70 years of Independence. And what a transition we have made. Some for the better, some for the worse. But it always helps to look at the brighter side. And music is definitely brighter and happier!
To me, freedom stands for the absence of boundaries – boundaries of language, religion, caste, nationality. And so, on this glorious day, I’d like to share my favourite seven creations that transcend the man made borders and take us in to the musical realm. Each of these have beautifully blended Indian and Western elements in their own unique ways. So let’s get started in the reverse.
1) Balma (Maati Baani ft. Mr. Francois & Various Artistes)
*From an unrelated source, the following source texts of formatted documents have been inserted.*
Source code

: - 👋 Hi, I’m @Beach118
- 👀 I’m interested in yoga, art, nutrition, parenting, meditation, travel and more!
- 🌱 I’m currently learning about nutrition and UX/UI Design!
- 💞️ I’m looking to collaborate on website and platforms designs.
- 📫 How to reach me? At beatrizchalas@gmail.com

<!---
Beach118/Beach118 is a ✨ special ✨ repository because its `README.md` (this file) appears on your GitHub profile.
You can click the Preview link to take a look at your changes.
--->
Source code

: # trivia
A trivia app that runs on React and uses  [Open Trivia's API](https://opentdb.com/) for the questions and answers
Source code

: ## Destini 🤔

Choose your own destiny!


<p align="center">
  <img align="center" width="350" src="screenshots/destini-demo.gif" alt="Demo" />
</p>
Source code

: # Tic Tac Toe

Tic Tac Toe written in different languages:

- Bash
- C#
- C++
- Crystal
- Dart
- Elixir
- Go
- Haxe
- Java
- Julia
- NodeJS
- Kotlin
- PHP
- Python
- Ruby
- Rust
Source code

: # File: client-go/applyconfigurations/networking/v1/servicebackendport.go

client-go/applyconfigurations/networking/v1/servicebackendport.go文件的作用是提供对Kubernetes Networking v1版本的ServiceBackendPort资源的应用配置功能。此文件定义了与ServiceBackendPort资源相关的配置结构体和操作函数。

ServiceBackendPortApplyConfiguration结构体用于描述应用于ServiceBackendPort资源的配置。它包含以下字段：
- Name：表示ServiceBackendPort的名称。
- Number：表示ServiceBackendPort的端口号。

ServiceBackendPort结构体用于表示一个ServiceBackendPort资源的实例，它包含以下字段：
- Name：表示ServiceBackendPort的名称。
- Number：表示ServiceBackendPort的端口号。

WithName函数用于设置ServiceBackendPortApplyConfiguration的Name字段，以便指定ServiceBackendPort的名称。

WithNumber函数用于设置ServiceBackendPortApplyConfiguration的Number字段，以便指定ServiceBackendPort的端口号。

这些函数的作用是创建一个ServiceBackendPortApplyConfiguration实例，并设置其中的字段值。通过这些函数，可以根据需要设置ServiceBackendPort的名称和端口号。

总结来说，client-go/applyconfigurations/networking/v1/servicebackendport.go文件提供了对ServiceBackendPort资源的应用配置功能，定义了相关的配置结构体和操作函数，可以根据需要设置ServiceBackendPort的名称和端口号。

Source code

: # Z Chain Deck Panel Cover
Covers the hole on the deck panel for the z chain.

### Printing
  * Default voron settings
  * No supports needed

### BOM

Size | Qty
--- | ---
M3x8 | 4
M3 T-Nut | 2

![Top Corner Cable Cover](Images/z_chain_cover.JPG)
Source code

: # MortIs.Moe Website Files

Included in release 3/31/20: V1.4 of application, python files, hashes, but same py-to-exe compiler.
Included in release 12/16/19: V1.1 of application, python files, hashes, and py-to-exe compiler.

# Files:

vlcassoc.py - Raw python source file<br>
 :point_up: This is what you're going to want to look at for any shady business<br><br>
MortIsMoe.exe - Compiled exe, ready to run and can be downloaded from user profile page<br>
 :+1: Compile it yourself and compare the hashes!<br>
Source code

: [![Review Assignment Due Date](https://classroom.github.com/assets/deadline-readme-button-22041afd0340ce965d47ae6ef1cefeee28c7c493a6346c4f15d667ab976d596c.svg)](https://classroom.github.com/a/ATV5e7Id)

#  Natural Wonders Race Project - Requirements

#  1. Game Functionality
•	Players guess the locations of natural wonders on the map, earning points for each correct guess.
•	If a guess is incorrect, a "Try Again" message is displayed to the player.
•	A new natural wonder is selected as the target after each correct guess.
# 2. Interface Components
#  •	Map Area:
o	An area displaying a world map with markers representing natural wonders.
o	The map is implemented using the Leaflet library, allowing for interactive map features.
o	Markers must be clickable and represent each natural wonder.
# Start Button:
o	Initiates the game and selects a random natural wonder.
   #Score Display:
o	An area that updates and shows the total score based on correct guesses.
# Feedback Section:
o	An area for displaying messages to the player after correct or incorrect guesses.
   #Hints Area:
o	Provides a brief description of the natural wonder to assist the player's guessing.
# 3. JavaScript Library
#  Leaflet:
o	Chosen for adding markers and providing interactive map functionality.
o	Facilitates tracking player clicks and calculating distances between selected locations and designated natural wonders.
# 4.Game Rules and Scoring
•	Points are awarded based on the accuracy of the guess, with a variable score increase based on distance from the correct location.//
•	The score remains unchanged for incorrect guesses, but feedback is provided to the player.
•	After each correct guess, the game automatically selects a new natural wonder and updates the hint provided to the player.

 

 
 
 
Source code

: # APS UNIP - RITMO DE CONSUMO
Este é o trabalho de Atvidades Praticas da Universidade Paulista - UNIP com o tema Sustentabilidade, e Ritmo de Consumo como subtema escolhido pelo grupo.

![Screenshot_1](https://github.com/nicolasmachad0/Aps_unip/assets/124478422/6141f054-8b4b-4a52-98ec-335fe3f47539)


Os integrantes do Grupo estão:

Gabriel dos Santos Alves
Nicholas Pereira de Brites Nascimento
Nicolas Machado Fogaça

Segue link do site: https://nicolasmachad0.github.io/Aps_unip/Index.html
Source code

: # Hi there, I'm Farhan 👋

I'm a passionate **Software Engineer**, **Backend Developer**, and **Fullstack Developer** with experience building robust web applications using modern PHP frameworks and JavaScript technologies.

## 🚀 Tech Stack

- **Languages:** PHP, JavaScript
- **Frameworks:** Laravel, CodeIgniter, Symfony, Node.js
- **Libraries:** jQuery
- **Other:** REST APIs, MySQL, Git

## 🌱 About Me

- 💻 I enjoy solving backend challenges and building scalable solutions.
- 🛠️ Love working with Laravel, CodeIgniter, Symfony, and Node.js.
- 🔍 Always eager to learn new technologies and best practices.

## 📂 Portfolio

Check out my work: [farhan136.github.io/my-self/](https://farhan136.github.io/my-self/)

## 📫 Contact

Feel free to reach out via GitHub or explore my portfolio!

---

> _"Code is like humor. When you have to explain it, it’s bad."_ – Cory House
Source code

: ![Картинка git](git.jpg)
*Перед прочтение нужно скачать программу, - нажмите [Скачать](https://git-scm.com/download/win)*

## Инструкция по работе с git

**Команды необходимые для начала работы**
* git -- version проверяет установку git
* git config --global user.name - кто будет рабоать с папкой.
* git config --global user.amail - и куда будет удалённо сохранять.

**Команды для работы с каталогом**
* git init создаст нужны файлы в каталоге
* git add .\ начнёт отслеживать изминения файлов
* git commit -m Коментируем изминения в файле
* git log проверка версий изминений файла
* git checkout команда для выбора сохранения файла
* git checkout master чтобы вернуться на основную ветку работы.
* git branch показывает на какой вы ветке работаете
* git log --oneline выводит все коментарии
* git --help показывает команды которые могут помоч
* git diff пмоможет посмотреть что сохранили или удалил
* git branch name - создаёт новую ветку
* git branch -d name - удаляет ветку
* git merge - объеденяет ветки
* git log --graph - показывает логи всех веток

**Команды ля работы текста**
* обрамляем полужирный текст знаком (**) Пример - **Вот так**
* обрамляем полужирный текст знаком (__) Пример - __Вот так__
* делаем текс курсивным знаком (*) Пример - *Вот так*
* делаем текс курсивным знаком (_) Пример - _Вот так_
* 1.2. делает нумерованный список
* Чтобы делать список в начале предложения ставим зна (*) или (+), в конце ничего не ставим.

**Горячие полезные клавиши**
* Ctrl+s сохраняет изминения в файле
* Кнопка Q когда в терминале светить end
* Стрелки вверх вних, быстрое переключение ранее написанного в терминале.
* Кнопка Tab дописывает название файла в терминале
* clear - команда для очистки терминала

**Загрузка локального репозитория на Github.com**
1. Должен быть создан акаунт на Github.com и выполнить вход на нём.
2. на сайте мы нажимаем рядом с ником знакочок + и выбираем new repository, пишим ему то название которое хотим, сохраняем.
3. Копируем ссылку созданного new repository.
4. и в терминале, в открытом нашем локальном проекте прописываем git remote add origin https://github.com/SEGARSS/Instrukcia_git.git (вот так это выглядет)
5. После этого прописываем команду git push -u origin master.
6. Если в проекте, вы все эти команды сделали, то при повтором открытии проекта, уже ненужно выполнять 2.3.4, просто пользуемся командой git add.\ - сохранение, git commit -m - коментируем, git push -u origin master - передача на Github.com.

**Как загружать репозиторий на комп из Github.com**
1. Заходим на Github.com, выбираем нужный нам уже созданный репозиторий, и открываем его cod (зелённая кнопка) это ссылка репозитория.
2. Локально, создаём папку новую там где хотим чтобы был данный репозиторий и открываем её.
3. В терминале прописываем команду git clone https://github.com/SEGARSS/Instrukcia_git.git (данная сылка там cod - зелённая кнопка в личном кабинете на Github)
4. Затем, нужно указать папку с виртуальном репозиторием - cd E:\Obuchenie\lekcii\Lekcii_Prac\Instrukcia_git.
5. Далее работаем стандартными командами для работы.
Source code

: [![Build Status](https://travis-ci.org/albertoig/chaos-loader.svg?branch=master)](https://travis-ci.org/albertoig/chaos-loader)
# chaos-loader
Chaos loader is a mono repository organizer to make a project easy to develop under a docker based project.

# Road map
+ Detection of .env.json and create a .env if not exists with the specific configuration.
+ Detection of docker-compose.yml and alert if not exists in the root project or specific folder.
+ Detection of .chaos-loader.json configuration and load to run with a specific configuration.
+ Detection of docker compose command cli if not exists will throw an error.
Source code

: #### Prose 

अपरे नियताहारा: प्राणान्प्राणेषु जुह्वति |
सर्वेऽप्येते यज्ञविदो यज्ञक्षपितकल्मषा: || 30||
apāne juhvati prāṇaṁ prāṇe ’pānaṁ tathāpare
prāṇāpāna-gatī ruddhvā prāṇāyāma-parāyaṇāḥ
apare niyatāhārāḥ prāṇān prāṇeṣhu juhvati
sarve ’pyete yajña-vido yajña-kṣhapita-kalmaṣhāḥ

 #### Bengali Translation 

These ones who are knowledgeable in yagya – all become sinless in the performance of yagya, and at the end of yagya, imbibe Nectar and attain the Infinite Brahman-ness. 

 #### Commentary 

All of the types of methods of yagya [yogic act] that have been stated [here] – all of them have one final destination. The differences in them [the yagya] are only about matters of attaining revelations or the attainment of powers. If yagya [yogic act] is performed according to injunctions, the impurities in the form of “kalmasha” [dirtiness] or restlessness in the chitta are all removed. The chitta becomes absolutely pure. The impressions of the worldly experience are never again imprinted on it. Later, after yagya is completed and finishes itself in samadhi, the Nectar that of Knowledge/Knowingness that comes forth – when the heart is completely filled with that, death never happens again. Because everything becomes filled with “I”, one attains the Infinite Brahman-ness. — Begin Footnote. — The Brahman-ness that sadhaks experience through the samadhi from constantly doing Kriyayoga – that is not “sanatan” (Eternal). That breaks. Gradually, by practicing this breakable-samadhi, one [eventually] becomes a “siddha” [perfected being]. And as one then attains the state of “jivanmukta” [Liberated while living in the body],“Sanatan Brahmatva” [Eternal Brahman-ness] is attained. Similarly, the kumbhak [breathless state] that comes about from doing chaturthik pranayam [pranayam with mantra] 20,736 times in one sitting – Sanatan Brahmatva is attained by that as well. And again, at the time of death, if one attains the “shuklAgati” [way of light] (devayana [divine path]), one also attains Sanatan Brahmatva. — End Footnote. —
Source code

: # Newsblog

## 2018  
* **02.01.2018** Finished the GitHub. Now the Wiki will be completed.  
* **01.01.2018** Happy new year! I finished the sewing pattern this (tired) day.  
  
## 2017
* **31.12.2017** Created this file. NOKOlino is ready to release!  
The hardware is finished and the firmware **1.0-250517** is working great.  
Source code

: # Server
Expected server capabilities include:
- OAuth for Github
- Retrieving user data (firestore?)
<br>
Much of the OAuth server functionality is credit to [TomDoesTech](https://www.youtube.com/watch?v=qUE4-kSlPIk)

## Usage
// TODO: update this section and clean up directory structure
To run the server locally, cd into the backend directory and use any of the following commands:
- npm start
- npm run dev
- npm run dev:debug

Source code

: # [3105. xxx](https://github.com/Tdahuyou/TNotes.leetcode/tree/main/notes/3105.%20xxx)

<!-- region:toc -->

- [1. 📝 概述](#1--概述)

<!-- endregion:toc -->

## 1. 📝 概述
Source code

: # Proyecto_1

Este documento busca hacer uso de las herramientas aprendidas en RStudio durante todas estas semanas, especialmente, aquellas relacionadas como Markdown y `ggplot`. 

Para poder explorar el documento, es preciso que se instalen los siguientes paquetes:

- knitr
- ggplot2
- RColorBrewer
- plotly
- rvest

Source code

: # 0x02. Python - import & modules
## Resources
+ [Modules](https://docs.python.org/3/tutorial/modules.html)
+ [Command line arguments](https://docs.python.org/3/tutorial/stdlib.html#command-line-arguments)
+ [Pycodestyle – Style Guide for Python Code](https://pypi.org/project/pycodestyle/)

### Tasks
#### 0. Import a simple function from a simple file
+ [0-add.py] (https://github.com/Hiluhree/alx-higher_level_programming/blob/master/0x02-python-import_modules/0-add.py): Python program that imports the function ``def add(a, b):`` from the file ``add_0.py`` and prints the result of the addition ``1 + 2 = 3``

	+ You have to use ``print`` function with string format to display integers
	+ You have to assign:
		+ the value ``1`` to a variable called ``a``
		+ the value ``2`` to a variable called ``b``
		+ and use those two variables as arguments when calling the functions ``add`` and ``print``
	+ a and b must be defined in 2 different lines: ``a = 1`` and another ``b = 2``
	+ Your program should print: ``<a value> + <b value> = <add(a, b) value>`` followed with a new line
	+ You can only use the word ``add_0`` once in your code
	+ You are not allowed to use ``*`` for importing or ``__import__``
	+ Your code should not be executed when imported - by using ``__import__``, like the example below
This creation is my absolute favourite. It features 11 artistes from 5 countries- Hindi vocals and guitar by Maati Baani (Nirali Kartik and Kartik Shah) from India along with Drums (Sarthak Mudgal), Sitar (Dhruv Bedi) and Double Bass (Sahil Warsi) in addition to the enticing French vocals by Francois, Trumpet (Juan Carranza- Spain), Accordion (Sebastian Gerlier – France), Clarinet (Oleg Lapidus - UK), Gypsy Guitar (Michael Kovalov – and Fever Swing – New Zealand) with the Violin (Etienne Bizjak – New Zealand). With an upbeat rhythm that makes you feel like bouncing with joy, the artistes describe this song as the one that urges you to Love, forgetting all the differences.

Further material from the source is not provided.